### [TASK REQUIREMENTS]
Determine how many lines in the data below contain "элементам" and write only that number.

•••

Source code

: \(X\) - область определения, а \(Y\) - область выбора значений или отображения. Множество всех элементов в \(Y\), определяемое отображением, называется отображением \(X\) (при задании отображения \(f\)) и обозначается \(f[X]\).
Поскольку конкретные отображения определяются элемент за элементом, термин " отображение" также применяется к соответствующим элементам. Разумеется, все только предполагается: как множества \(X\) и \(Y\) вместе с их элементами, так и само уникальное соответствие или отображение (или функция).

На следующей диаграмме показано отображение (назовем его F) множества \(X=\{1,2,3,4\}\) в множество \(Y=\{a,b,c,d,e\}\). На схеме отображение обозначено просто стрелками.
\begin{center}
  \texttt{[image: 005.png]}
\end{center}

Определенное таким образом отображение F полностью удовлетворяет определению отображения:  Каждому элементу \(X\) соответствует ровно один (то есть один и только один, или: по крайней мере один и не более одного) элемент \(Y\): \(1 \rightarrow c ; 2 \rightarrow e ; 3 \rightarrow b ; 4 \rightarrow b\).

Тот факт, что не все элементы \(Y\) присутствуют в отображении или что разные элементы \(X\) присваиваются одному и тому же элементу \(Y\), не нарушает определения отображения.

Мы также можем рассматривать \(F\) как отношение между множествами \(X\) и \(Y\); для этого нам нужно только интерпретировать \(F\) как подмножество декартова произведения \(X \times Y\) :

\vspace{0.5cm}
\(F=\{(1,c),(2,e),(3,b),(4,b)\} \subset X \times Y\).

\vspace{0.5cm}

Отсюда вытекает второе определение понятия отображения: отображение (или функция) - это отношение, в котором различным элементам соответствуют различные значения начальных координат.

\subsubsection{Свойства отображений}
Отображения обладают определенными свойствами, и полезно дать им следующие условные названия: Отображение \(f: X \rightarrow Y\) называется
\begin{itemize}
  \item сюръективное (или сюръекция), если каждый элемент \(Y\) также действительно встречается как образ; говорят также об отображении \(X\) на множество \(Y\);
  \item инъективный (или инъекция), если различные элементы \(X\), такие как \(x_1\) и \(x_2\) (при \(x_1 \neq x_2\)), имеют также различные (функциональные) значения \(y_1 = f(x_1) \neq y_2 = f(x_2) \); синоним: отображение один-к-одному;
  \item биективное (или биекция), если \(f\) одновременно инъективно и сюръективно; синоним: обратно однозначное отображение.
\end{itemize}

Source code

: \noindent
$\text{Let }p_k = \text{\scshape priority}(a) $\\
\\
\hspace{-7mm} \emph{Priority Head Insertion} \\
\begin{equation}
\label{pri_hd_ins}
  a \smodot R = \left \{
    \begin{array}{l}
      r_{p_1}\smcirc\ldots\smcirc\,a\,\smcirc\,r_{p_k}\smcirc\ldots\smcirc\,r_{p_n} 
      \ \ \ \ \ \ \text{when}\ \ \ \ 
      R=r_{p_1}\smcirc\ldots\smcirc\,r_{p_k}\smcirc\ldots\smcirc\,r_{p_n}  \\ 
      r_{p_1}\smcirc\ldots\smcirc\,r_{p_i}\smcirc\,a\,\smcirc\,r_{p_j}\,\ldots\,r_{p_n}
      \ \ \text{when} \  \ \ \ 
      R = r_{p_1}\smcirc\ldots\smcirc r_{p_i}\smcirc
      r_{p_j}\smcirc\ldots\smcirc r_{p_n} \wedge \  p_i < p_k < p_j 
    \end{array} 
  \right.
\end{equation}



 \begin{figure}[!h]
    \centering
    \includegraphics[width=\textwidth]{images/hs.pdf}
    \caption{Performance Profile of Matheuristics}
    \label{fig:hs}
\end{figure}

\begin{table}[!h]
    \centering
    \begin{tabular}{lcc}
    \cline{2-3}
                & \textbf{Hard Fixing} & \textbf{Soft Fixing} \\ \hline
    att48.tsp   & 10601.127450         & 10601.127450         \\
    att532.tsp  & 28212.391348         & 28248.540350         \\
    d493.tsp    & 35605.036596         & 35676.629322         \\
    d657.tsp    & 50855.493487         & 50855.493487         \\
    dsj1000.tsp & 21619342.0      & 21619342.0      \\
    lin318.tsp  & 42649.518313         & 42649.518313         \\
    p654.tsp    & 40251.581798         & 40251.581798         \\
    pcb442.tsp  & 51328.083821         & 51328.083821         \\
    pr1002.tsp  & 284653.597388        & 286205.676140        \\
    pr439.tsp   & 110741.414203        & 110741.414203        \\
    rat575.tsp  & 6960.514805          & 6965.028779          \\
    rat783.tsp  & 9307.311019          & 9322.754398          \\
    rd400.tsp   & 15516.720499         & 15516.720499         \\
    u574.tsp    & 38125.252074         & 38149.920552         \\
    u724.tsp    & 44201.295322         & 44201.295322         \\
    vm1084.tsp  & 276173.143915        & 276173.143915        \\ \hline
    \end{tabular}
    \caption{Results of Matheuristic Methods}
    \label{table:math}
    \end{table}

•••

### [SOLUTION]
2